The jocks were wearing sports jerseys, as they always did on game days. Was today a game day? He waved at Connor, who nodded back.
A group of girls with band instruments gathered around a single iPhone, posting something on Facebook. “I bet it’s just a rumor,” said one of them.
“I saw Thomas jump down his throat the other day,” said another one.
“I saw them take him away myself!” said a shrill-voiced girl with jet-black hair and pins all over her shirt, a goth named Marla. “You calling me a liar?” She was wearing her black street clothes instead of the Marlowe uniform. Casual clothes were allowed only on certain Fridays. . . . Not today.
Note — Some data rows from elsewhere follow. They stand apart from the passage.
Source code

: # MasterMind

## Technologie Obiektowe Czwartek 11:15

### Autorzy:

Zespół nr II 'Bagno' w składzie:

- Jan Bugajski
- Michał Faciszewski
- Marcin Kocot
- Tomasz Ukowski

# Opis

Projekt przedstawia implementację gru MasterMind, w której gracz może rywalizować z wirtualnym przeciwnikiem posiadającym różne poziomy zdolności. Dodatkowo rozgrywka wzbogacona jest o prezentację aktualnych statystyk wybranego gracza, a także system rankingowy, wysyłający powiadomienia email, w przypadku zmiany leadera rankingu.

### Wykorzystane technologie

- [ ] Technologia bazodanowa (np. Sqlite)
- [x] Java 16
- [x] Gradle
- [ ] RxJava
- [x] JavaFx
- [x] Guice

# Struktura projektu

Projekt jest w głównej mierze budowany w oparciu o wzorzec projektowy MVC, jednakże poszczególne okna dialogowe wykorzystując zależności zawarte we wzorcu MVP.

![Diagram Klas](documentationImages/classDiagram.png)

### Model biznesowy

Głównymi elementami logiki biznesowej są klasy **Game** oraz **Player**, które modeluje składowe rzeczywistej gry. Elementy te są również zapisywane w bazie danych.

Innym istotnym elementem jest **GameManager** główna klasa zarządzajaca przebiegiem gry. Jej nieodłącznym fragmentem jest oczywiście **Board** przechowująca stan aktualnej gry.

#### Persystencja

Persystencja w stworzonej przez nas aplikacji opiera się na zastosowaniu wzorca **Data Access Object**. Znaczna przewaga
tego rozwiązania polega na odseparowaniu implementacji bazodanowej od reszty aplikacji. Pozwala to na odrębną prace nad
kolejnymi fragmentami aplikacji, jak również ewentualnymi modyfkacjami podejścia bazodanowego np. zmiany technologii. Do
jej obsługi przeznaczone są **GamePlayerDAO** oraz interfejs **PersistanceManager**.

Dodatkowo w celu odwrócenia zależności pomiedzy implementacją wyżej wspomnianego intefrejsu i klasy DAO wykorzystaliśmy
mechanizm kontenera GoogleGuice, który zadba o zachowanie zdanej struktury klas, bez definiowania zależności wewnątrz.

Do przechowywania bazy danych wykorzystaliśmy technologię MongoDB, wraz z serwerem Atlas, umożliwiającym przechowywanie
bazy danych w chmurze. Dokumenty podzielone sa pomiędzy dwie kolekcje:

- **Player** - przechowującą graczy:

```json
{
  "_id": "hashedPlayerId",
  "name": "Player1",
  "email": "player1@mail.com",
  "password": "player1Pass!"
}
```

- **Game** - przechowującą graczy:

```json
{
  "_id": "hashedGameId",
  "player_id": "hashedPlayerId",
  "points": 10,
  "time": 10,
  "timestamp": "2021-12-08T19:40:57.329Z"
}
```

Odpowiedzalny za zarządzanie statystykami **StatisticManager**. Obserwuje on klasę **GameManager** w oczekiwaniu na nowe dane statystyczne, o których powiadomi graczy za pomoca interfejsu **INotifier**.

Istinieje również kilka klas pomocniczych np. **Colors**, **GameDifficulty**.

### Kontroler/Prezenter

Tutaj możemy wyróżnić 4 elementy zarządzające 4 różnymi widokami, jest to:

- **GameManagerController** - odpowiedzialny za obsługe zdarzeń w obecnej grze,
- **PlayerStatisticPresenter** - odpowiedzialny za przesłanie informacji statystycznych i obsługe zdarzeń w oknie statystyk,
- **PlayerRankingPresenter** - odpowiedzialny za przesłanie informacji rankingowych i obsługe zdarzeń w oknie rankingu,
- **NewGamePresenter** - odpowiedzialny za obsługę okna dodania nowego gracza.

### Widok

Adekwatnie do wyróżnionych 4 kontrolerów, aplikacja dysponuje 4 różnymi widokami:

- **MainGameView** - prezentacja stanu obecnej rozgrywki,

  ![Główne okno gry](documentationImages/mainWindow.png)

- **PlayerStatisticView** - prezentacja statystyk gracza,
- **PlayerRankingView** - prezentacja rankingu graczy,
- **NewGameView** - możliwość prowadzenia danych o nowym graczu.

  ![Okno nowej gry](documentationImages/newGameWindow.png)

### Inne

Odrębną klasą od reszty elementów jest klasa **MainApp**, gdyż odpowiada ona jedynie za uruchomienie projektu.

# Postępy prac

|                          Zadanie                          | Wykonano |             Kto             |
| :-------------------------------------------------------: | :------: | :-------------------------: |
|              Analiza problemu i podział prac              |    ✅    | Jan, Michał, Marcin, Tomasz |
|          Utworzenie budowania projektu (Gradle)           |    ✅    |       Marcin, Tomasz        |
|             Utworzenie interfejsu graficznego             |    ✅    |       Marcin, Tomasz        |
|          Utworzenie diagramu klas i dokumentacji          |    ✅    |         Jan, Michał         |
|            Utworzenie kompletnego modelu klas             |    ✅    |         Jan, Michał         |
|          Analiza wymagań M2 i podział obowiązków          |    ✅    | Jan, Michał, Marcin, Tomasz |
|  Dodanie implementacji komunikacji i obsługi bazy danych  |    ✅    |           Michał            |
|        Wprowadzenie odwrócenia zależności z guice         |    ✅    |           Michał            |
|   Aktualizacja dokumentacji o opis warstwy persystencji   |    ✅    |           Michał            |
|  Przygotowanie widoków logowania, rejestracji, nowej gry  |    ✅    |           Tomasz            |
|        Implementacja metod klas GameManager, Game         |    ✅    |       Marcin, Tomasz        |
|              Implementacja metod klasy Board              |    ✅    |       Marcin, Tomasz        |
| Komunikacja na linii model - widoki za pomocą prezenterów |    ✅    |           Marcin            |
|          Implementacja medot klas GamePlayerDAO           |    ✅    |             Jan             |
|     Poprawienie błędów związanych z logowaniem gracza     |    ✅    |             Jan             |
Thomas squinted at Marla. She seemed energized by this firsthand news she was able to bestow upon her eager friends. He headed toward his locker, groggy eyes fixed toward the end of the hallway so he wouldn’t stumble. This has got to stop, he told himself, though he wasn’t sure what exactly he had done. He had only gone home and slept. He spotted a poster for the lacrosse game. MARLOWE VERSUS BARD TONIGHT! But the game was supposed to be on . . . Friday night. What’s wrong with me? he thought. How many days had passed?
Somebody whispered something about the missing school nurse, about all the strange things that had happened lately.
He spotted Annie standing by herself. “What’s going on?” he asked, and for once she didn’t look him up and down as if he were her patient.
“It’s Roger.” Her voice broke as she said his name. “Everyone’s talking about him, and they didn’t even know he existed before today!”